Nicolas Léonard Sadi Carnot was born into a well-off and well-connected family in Paris. His father Lazare had taken part in the revolution of 1789 and gradually came to be associated with the hardline faction led by Maximilien Robespierre. Lazare reformed the army, and his successes meant he survived unscathed when Robespierre was deposed. He soon transferred his allegiance to the charismatic general Napoleon Bonaparte. But Lazare was much more than a politician – he was also a widely read polymath who wrote a book on mechanics and an analysis of the efficiency of machines. That work almost certainly had an impact on his son.
Patriot games
After finishing high school, Carnot entered the elite École Polytechnique. In 1813, as Napoleon’s regime tottered and the Allied forces pushed towards Paris, Carnot joined a regiment of fellow students, distinguishing himself in battle and being wounded. Napoleon’s regime fell all the same. Lazare was forced into exile. Carnot graduated and then moved to the military engineering school in Metz.

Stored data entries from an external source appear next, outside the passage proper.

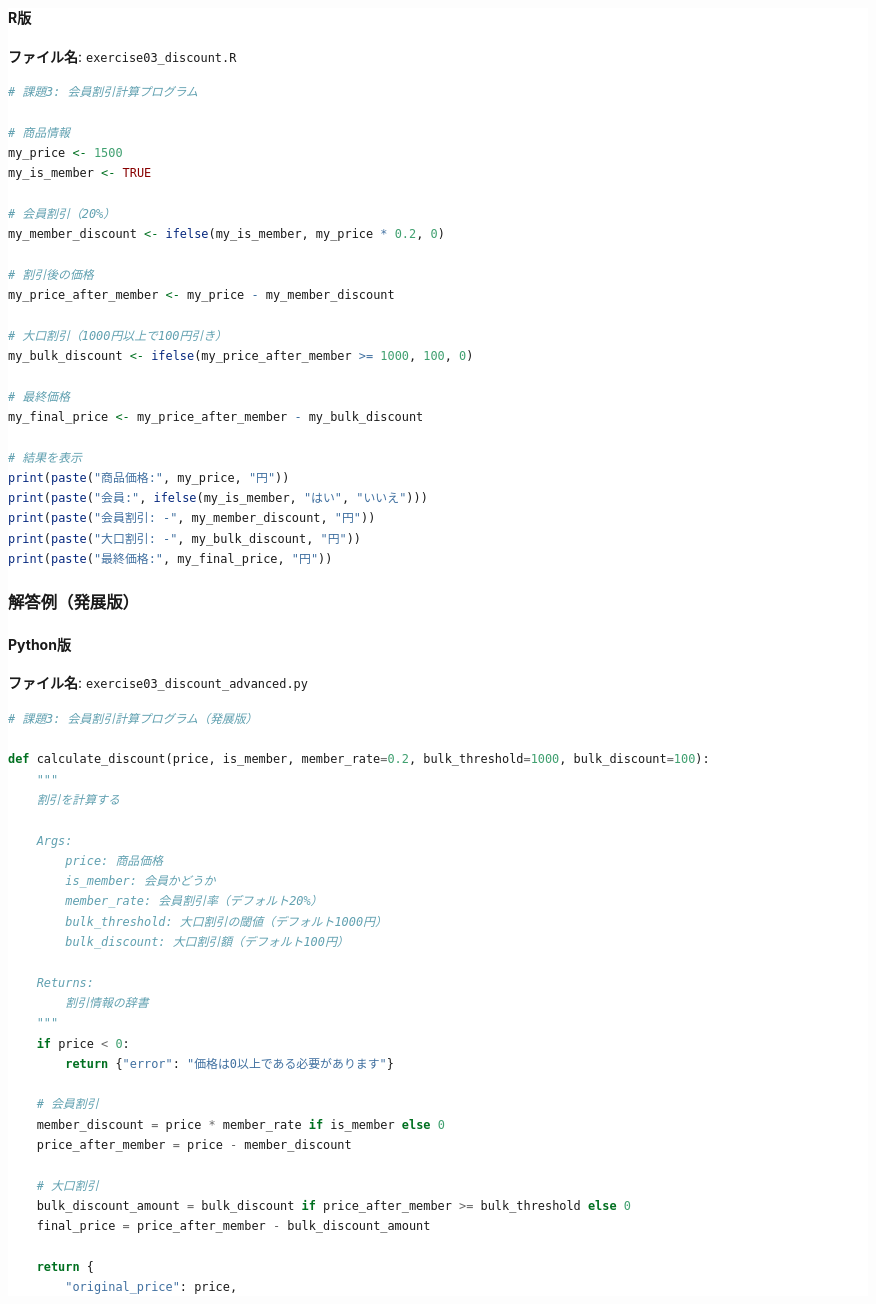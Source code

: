 #### R版
**ファイル名**: `exercise03_discount.R`

```r
# 課題3: 会員割引計算プログラム

# 商品情報
my_price <- 1500
my_is_member <- TRUE

# 会員割引（20%）
my_member_discount <- ifelse(my_is_member, my_price * 0.2, 0)

# 割引後の価格
my_price_after_member <- my_price - my_member_discount

# 大口割引（1000円以上で100円引き）
my_bulk_discount <- ifelse(my_price_after_member >= 1000, 100, 0)

# 最終価格
my_final_price <- my_price_after_member - my_bulk_discount

# 結果を表示
print(paste("商品価格:", my_price, "円"))
print(paste("会員:", ifelse(my_is_member, "はい", "いいえ")))
print(paste("会員割引: -", my_member_discount, "円"))
print(paste("大口割引: -", my_bulk_discount, "円"))
print(paste("最終価格:", my_final_price, "円"))
```

### 解答例（発展版）
#### Python版
**ファイル名**: `exercise03_discount_advanced.py`

```python
# 課題3: 会員割引計算プログラム（発展版）

def calculate_discount(price, is_member, member_rate=0.2, bulk_threshold=1000, bulk_discount=100):
    """
    割引を計算する
    
    Args:
        price: 商品価格
        is_member: 会員かどうか
        member_rate: 会員割引率（デフォルト20%）
        bulk_threshold: 大口割引の閾値（デフォルト1000円）
        bulk_discount: 大口割引額（デフォルト100円）
    
    Returns:
        割引情報の辞書
    """
    if price < 0:
        return {"error": "価格は0以上である必要があります"}
    
    # 会員割引
    member_discount = price * member_rate if is_member else 0
    price_after_member = price - member_discount
    
    # 大口割引
    bulk_discount_amount = bulk_discount if price_after_member >= bulk_threshold else 0
    final_price = price_after_member - bulk_discount_amount
    
    return {
        "original_price": price,
```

In 1819 a promotion brought him back to Paris where he pursued his varied interests. He was a good violinist, an excellent dancer and as a sport he enjoyed boxing. He attended lectures all over Paris, including those by the industrial chemist Nicolas Clément at the Conservatoire des Arts et Metiers – the national museum of technology.
Clément is remembered today as the person who first defined the calorie. Working with Charles Desormes, he had investigated the heat capacities of gases, and was now trying to understand steam engines. His approach combined the latest work on the behaviour of gases with the current understanding of ‘caloric’, the imponderable substance responsible for ‘heat’ changes observed during physical and chemical processes. Clément’s ideas, and the growing threat of Britain’s technological superiority, motivated Carnot to produce his own analysis.
The rest is thermodynamics
He started by asking whether there was any theoretical limit to the work obtainable from a heat engine. He implicitly rejected of the idea of caloric; heat and work were for Carnot aspects of the same thing. Following Clément he dissected the process of an engine into a cycle involving four reversible steps: two taking place at constant temperature, and two where the compression or expansion were accompanied by temperature changes. Today we refer to these as isothermal and adiabatic processes, but at a time when the very concept of energy was in its infancy, it was a new way to look at the cycle. He quantified the work done and the heat transferred at each stage using the latest data on gases to show that the heat transferred depended only on the starting and finishing points of each step, the idea of the state function. Most critically of all, he demonstrated that the temperature difference across the cycle drove the efficiency, and not the pressure inside the engine. In other words, work was only possible when heat passed from hot to cold, which he felt was a new law of nature. In consequence, he concluded that the nature of the working fluid – steam or air – was immaterial.
The small book, that Carnot had privately printed in 600 copies, fell flat. There is a sense that its originality went unrecognised at a time when the practical, material problems of engines loomed much larger than the theory. By the time Carnot fell ill in 1832 with scarlet fever and died of cholera, he had been forgotten. But his death led to a re-evaluation of his essay. The French physicist Émile Clapeyron wrote first an obituary and then a more detailed analytical development of Carnot’s idea. During a visit to Paris, William Thomson (later Lord Kelvin) was unable to find Carnot’s book but read Clapeyron’s paper. By 1850, he and Rudolf Clausius separately reconciled Carnot’s ideas about motive power with James Joule’s measurements of the equivalence of heat and work, using the concepts of absolute temperature and entropy. Thermodynamics was born.
Carnot’s insight is all around us and his ideas have become ever more critical to our decision-making in a warming world. As I listen to my purring pump, I wonder whether Carnot actually imagined that one might turn his theoretical machine on its head and use an external motive force – electricity – to generate heat, and keep a family warm on a cold night.